Task details: The answer is to be the lines below that lie between the line holding "## Allgemein" and the line holding "[CREATE COLUMNSTORE INDEX", inclusive, transcribed exactly and free of pictures.

Data provided:
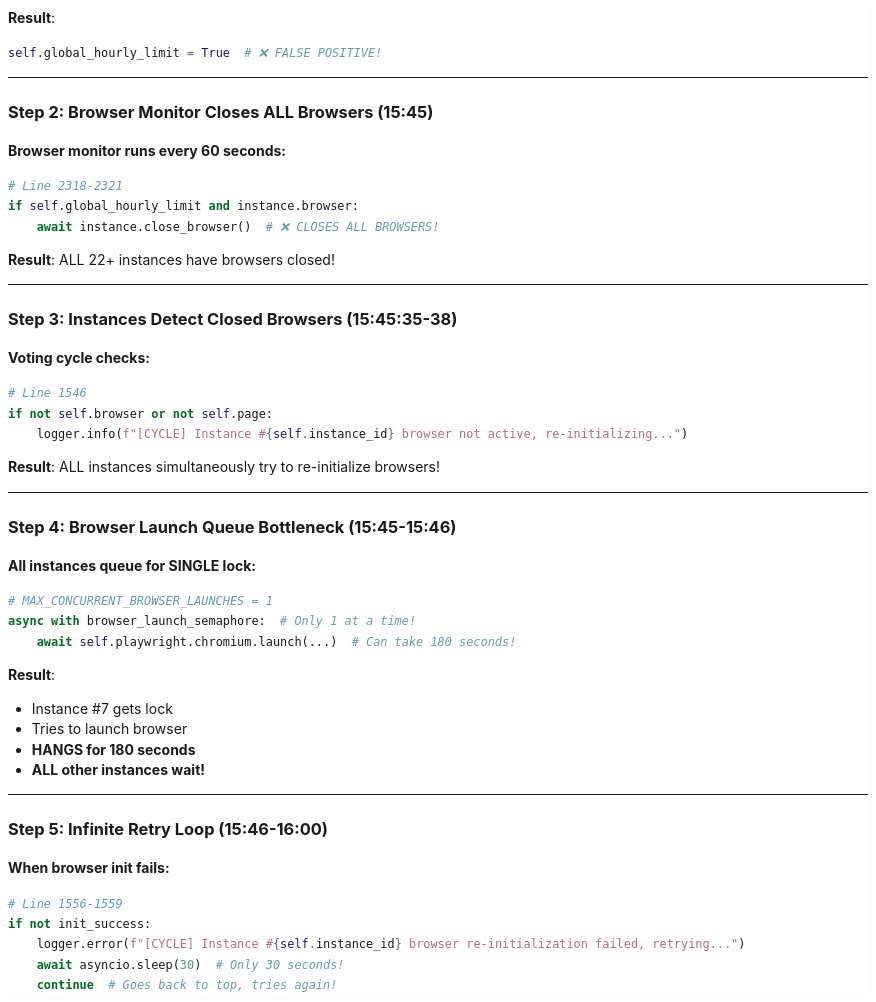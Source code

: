 **Result**:
```python
self.global_hourly_limit = True  # ❌ FALSE POSITIVE!
```

---

### **Step 2: Browser Monitor Closes ALL Browsers (15:45)**

**Browser monitor runs every 60 seconds:**
```python
# Line 2318-2321
if self.global_hourly_limit and instance.browser:
    await instance.close_browser()  # ❌ CLOSES ALL BROWSERS!
```

**Result**: ALL 22+ instances have browsers closed!

---

### **Step 3: Instances Detect Closed Browsers (15:45:35-38)**

**Voting cycle checks:**
```python
# Line 1546
if not self.browser or not self.page:
    logger.info(f"[CYCLE] Instance #{self.instance_id} browser not active, re-initializing...")
```

**Result**: ALL instances simultaneously try to re-initialize browsers!

---

### **Step 4: Browser Launch Queue Bottleneck (15:45-15:46)**

**All instances queue for SINGLE lock:**
```python
# MAX_CONCURRENT_BROWSER_LAUNCHES = 1
async with browser_launch_semaphore:  # Only 1 at a time!
    await self.playwright.chromium.launch(...)  # Can take 180 seconds!
```

**Result**: 
- Instance #7 gets lock
- Tries to launch browser
- **HANGS for 180 seconds**
- **ALL other instances wait!**

---

### **Step 5: Infinite Retry Loop (15:46-16:00)**

**When browser init fails:**
```python
# Line 1556-1559
if not init_success:
    logger.error(f"[CYCLE] Instance #{self.instance_id} browser re-initialization failed, retrying...")
    await asyncio.sleep(30)  # Only 30 seconds!
    continue  # Goes back to top, tries again!
```
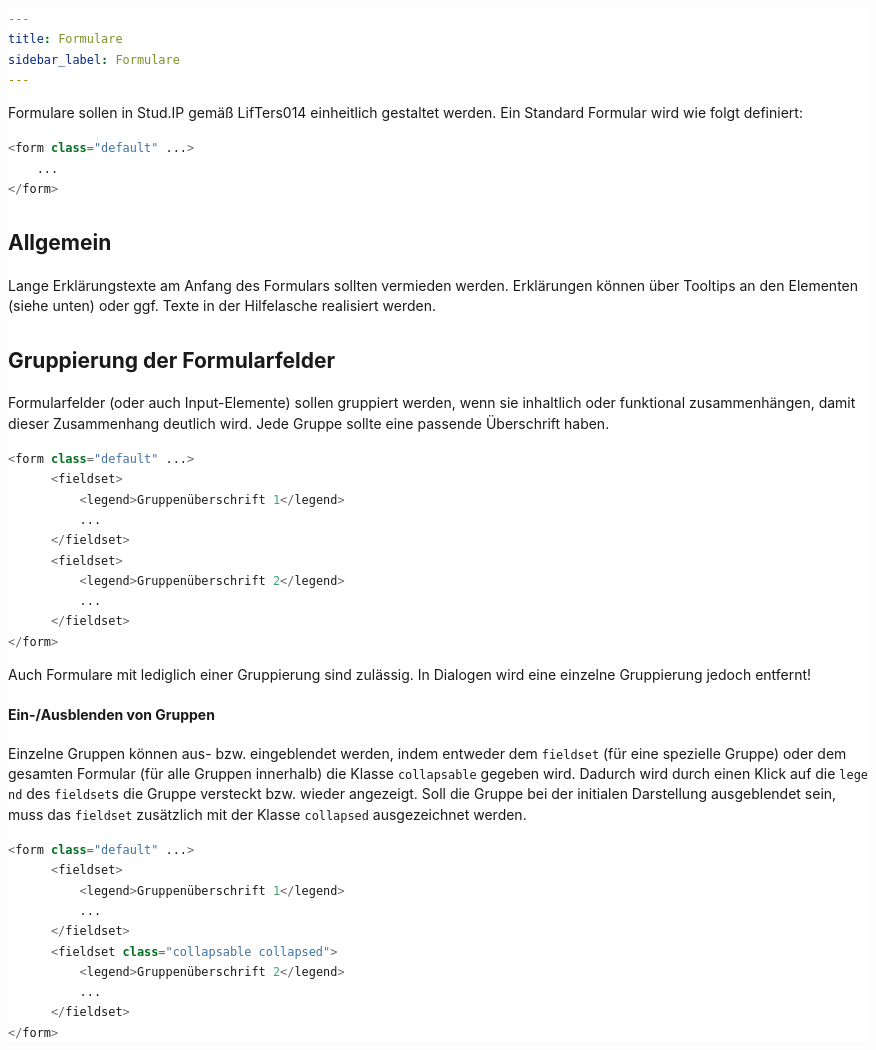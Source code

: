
 ```yaml
---
title: Formulare
sidebar_label: Formulare
---
```



Formulare sollen in Stud.IP gemäß LifTers014 einheitlich gestaltet werden. Ein Standard Formular wird wie folgt definiert:

```php
<form class="default" ...>
    ...
</form>
```


## Allgemein
Lange Erklärungstexte am Anfang des Formulars sollten vermieden werden. Erklärungen können über Tooltips an den Elementen (siehe unten) oder ggf. Texte in der Hilfelasche realisiert werden.

## Gruppierung der Formularfelder
Formularfelder (oder auch Input-Elemente) sollen gruppiert werden, wenn sie inhaltlich oder funktional zusammenhängen, damit dieser Zusammenhang deutlich wird. Jede Gruppe sollte eine passende Überschrift haben.

```php
<form class="default" ...>
      <fieldset>
          <legend>Gruppenüberschrift 1</legend>
          ...
      </fieldset>
      <fieldset>
          <legend>Gruppenüberschrift 2</legend>
          ...
      </fieldset>
</form>
```

Auch Formulare mit lediglich einer Gruppierung sind zulässig. In Dialogen wird eine einzelne Gruppierung jedoch entfernt!

#### Ein-/Ausblenden von Gruppen

Einzelne Gruppen können aus- bzw. eingeblendet werden, indem entweder dem `fieldset` (für eine spezielle Gruppe) oder dem gesamten Formular (für alle Gruppen innerhalb) die Klasse `collapsable` gegeben wird. Dadurch wird durch einen Klick auf die `legend` des `fieldset`s die Gruppe versteckt bzw. wieder angezeigt. Soll die Gruppe bei der initialen Darstellung ausgeblendet sein, muss das `fieldset` zusätzlich mit der Klasse `collapsed` ausgezeichnet werden.

```php
<form class="default" ...>
      <fieldset>
          <legend>Gruppenüberschrift 1</legend>
          ...
      </fieldset>
      <fieldset class="collapsable collapsed">
          <legend>Gruppenüberschrift 2</legend>
          ...
      </fieldset>
</form>
```
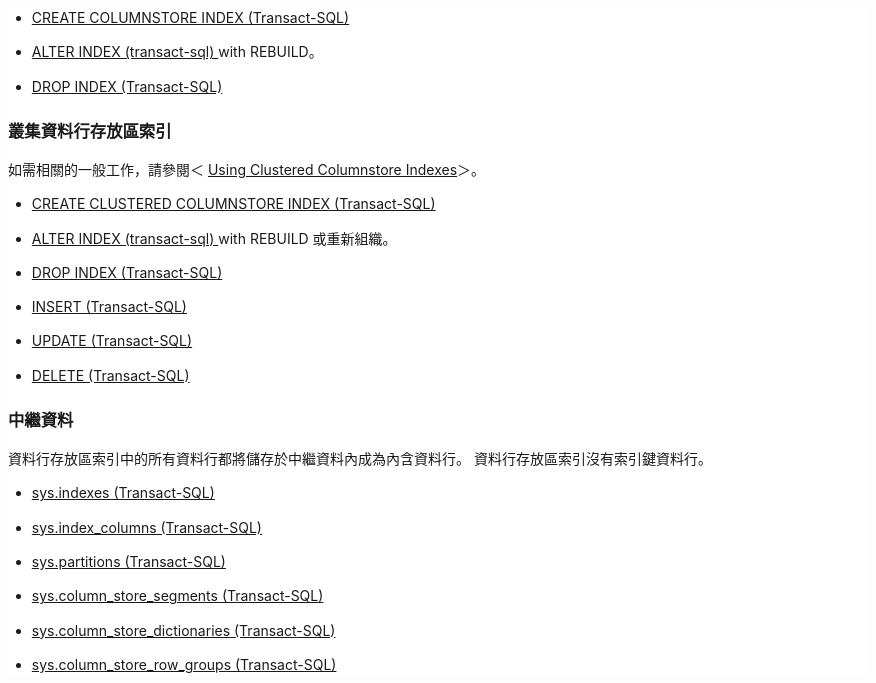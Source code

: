 -   [CREATE COLUMNSTORE INDEX &#40;Transact-SQL&#41;](/sql/t-sql/statements/create-columnstore-index-transact-sql)  
  
-   [ALTER INDEX &#40;transact-sql&#41; ](/sql/t-sql/statements/alter-index-transact-sql) with REBUILD。  
  
-   [DROP INDEX &#40;Transact-SQL&#41;](/sql/t-sql/statements/drop-index-transact-sql)  
  
### <a name="clustered-columnstore-indexes"></a>叢集資料行存放區索引  
 如需相關的一般工作，請參閱＜ [Using Clustered Columnstore Indexes](../../database-engine/using-clustered-columnstore-indexes.md)＞。  
  
-   [CREATE CLUSTERED COLUMNSTORE INDEX &#40;Transact-SQL&#41;](/sql/t-sql/statements/create-columnstore-index-transact-sql)  
  
-   [ALTER INDEX &#40;transact-sql&#41; ](/sql/t-sql/statements/alter-index-transact-sql) with REBUILD 或重新組織。  
  
-   [DROP INDEX &#40;Transact-SQL&#41;](/sql/t-sql/statements/drop-index-transact-sql)  
  
-   [INSERT &#40;Transact-SQL&#41;](/sql/t-sql/statements/insert-transact-sql)  
  
-   [UPDATE &#40;Transact-SQL&#41;](/sql/t-sql/queries/update-transact-sql)  
  
-   [DELETE &#40;Transact-SQL&#41;](/sql/t-sql/statements/delete-transact-sql)  
  
### <a name="metadata"></a>中繼資料  
 資料行存放區索引中的所有資料行都將儲存於中繼資料內成為內含資料行。 資料行存放區索引沒有索引鍵資料行。  
  
-   [sys.indexes &#40;Transact-SQL&#41;](/sql/relational-databases/system-catalog-views/sys-indexes-transact-sql)  
  
-   [sys.index_columns &#40;Transact-SQL&#41;](/sql/relational-databases/system-catalog-views/sys-index-columns-transact-sql)  
  
-   [sys.partitions &#40;Transact-SQL&#41;](/sql/relational-databases/system-catalog-views/sys-partitions-transact-sql)  
  
-   [sys.column_store_segments &#40;Transact-SQL&#41;](/sql/relational-databases/system-catalog-views/sys-column-store-segments-transact-sql)  
  
-   [sys.column_store_dictionaries &#40;Transact-SQL&#41;](/sql/relational-databases/system-catalog-views/sys-column-store-dictionaries-transact-sql)  
  
-   [sys.column_store_row_groups &#40;Transact-SQL&#41;](/sql/relational-databases/system-catalog-views/sys-column-store-row-groups-transact-sql)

Result of this task:
## Allgemein
Lange Erklärungstexte am Anfang des Formulars sollten vermieden werden. Erklärungen können über Tooltips an den Elementen (siehe unten) oder ggf. Texte in der Hilfelasche realisiert werden.

## Gruppierung der Formularfelder
Formularfelder (oder auch Input-Elemente) sollen gruppiert werden, wenn sie inhaltlich oder funktional zusammenhängen, damit dieser Zusammenhang deutlich wird. Jede Gruppe sollte eine passende Überschrift haben.

```php
<form class="default" ...>
      <fieldset>
          <legend>Gruppenüberschrift 1</legend>
          ...
      </fieldset>
      <fieldset>
          <legend>Gruppenüberschrift 2</legend>
          ...
      </fieldset>
</form>
```

Auch Formulare mit lediglich einer Gruppierung sind zulässig. In Dialogen wird eine einzelne Gruppierung jedoch entfernt!

#### Ein-/Ausblenden von Gruppen

Einzelne Gruppen können aus- bzw. eingeblendet werden, indem entweder dem `fieldset` (für eine spezielle Gruppe) oder dem gesamten Formular (für alle Gruppen innerhalb) die Klasse `collapsable` gegeben wird. Dadurch wird durch einen Klick auf die `legend` des `fieldset`s die Gruppe versteckt bzw. wieder angezeigt. Soll die Gruppe bei der initialen Darstellung ausgeblendet sein, muss das `fieldset` zusätzlich mit der Klasse `collapsed` ausgezeichnet werden.

```php
<form class="default" ...>
      <fieldset>
          <legend>Gruppenüberschrift 1</legend>
          ...
      </fieldset>
      <fieldset class="collapsable collapsed">
          <legend>Gruppenüberschrift 2</legend>
          ...
      </fieldset>
</form>
```
Source code

: -   [CREATE COLUMNSTORE INDEX &#40;Transact-SQL&#41;](/sql/t-sql/statements/create-columnstore-index-transact-sql)  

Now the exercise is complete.